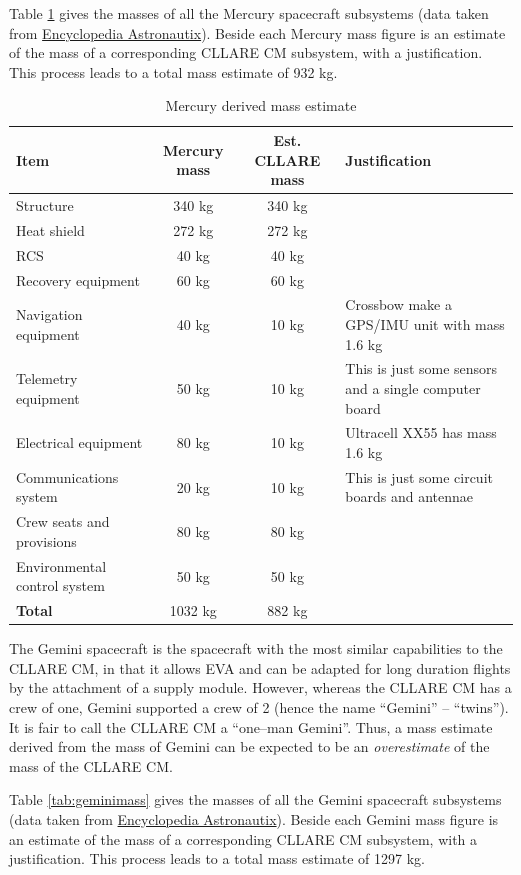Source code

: \documentclass{report}
\begin{document}
Table \ref{tab:mercurymass} gives the masses of all the Mercury spacecraft subsystems (data taken from \href{http://www.astronautix.com/craft/mercury.htm}{Encyclopedia Astronautix}).  Beside each Mercury mass figure is an estimate of the mass of a corresponding CLLARE CM subsystem, with a justification.  This process leads to a total mass estimate of 932 kg.
 
\begin{table}
\centering
\begin{tabular}{|l|c|c|l|}
\hline
Item	& Mercury mass & Est. CLLARE mass & Justification \\
\hline \hline
Structure		& 340 kg	& 340 kg & \\
Heat shield		& 272 kg	& 272 kg & \\
RCS			& 40 kg		& 40 kg & \\
Recovery equipment	& 60 kg		& 60 kg & \\
Navigation equipment	& 40 kg		& 10 kg & Crossbow make a GPS/IMU unit with mass 1.6 kg \\
Telemetry equipment	& 50 kg		& 10 kg & This is just some sensors and a single computer board \\
Electrical equipment	& 80 kg		& 10 kg & Ultracell XX55 has mass 1.6 kg \\
Communications system	& 20 kg		& 10 kg & This is just some circuit boards and antennae \\
Crew seats and provisions & 80 kg	& 80 kg & \\
Environmental control system	& 50 kg		& 50 kg & \\
\hline \hline
\textbf{Total}	& 1032 kg & 882 kg	& \\
\hline
\end{tabular}
\caption{Mercury derived mass estimate}
\label{tab:mercurymass}
\end{table} 

The Gemini spacecraft is the spacecraft with the most similar capabilities to the CLLARE CM, in that it allows EVA and can be adapted for long duration flights by the attachment of a supply module.  However, whereas the CLLARE CM has a crew of one, Gemini supported a crew of 2 (hence the name ``Gemini'' -- ``twins'').  It is fair to call the CLLARE CM a ``one--man Gemini''.  Thus, a mass estimate derived from the mass of Gemini can be expected to be an \emph{overestimate} of the mass of the CLLARE CM.

Table \ref{tab:geminimass} gives the masses of all the Gemini spacecraft subsystems (data taken from \href{http://www.astronautix.com/craft/gemini.htm}{Encyclopedia Astronautix}).  Beside each Gemini mass figure is an estimate of the mass of a corresponding CLLARE CM subsystem, with a justification.  This process leads to a total mass estimate of 1297 kg.
\end{document}
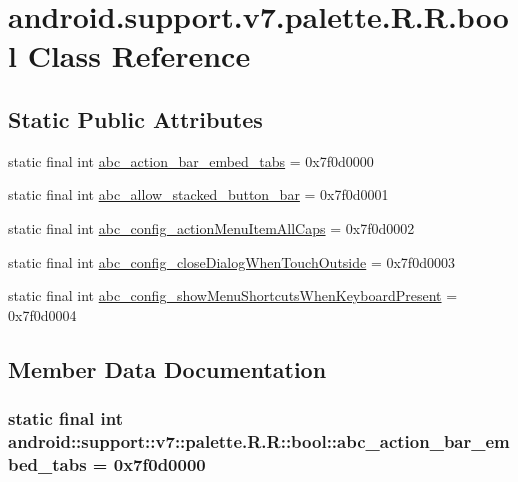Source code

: \hypertarget{classandroid_1_1support_1_1v7_1_1palette_1_1_r_1_1bool}{
\section{android.support.v7.palette.R.R.bool Class Reference}
\label{classandroid_1_1support_1_1v7_1_1palette_1_1_r_1_1bool}
}
\subsection*{Static Public Attributes}
\begin{CompactItemize}
\item 
static final int \hyperlink{classandroid_1_1support_1_1v7_1_1palette_1_1_r_1_1bool_ca6a1bc6aa83c069cc0a0f7328721a7e}{abc\_\-action\_\-bar\_\-embed\_\-tabs} = 0x7f0d0000
\item 
static final int \hyperlink{classandroid_1_1support_1_1v7_1_1palette_1_1_r_1_1bool_3ff5ede6bbbf6cf4b1001564a1600ea1}{abc\_\-allow\_\-stacked\_\-button\_\-bar} = 0x7f0d0001
\item 
static final int \hyperlink{classandroid_1_1support_1_1v7_1_1palette_1_1_r_1_1bool_6f184473dae7e695ba2cb2ef6ed29e89}{abc\_\-config\_\-actionMenuItemAllCaps} = 0x7f0d0002
\item 
static final int \hyperlink{classandroid_1_1support_1_1v7_1_1palette_1_1_r_1_1bool_1b4c68d4afe1f156d7d68dbe99996b09}{abc\_\-config\_\-closeDialogWhenTouchOutside} = 0x7f0d0003
\item 
static final int \hyperlink{classandroid_1_1support_1_1v7_1_1palette_1_1_r_1_1bool_a8b599c2a17a9b76f1a2f4eae69e65f4}{abc\_\-config\_\-showMenuShortcutsWhenKeyboardPresent} = 0x7f0d0004
\end{CompactItemize}


\subsection{Member Data Documentation}
\hypertarget{classandroid_1_1support_1_1v7_1_1palette_1_1_r_1_1bool_ca6a1bc6aa83c069cc0a0f7328721a7e}{
\subsubsection[{abc\_\-action\_\-bar\_\-embed\_\-tabs}]{\setlength{\rightskip}{0pt plus 5cm}static final int android::support::v7::palette.R.R::bool::abc\_\-action\_\-bar\_\-embed\_\-tabs = 0x7f0d0000}}
\label{classandroid_1_1support_1_1v7_1_1palette_1_1_r_1_1bool_ca6a1bc6aa83c069cc0a0f7328721a7e}


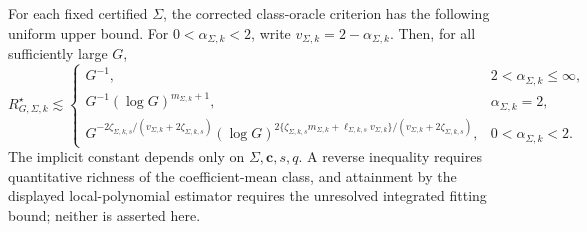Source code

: For each fixed certified \(\Sigma\), the corrected class-oracle criterion has the following uniform upper bound. For \(0<\alpha_{\Sigma,k}<2\), write \(v_{\Sigma,k}=2-\alpha_{\Sigma,k}\). Then, for all sufficiently large \(G\), \[R_{G,\Sigma,k}^{\star}\lesssim\begin{cases}G^{-1},&2<\alpha_{\Sigma,k}\le\infty,\\G^{-1}(\log G)^{m_{\Sigma,k}+1},&\alpha_{\Sigma,k}=2,\\G^{-2\zeta_{\Sigma,k,s}/(v_{\Sigma,k}+2\zeta_{\Sigma,k,s})}(\log G)^{2\{\zeta_{\Sigma,k,s}m_{\Sigma,k}+\ell_{\Sigma,k,s}v_{\Sigma,k}\}/(v_{\Sigma,k}+2\zeta_{\Sigma,k,s})},&0<\alpha_{\Sigma,k}<2.\end{cases}\] The implicit constant depends only on \(\Sigma,\mathbf c,s,q\). A reverse inequality requires quantitative richness of the coefficient-mean class, and attainment by the displayed local-polynomial estimator requires the unresolved integrated fitting bound; neither is asserted here.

.....

What to produce:
Across the entries, state how many lines contain "with", giving the number only.

Response to the exercise:
4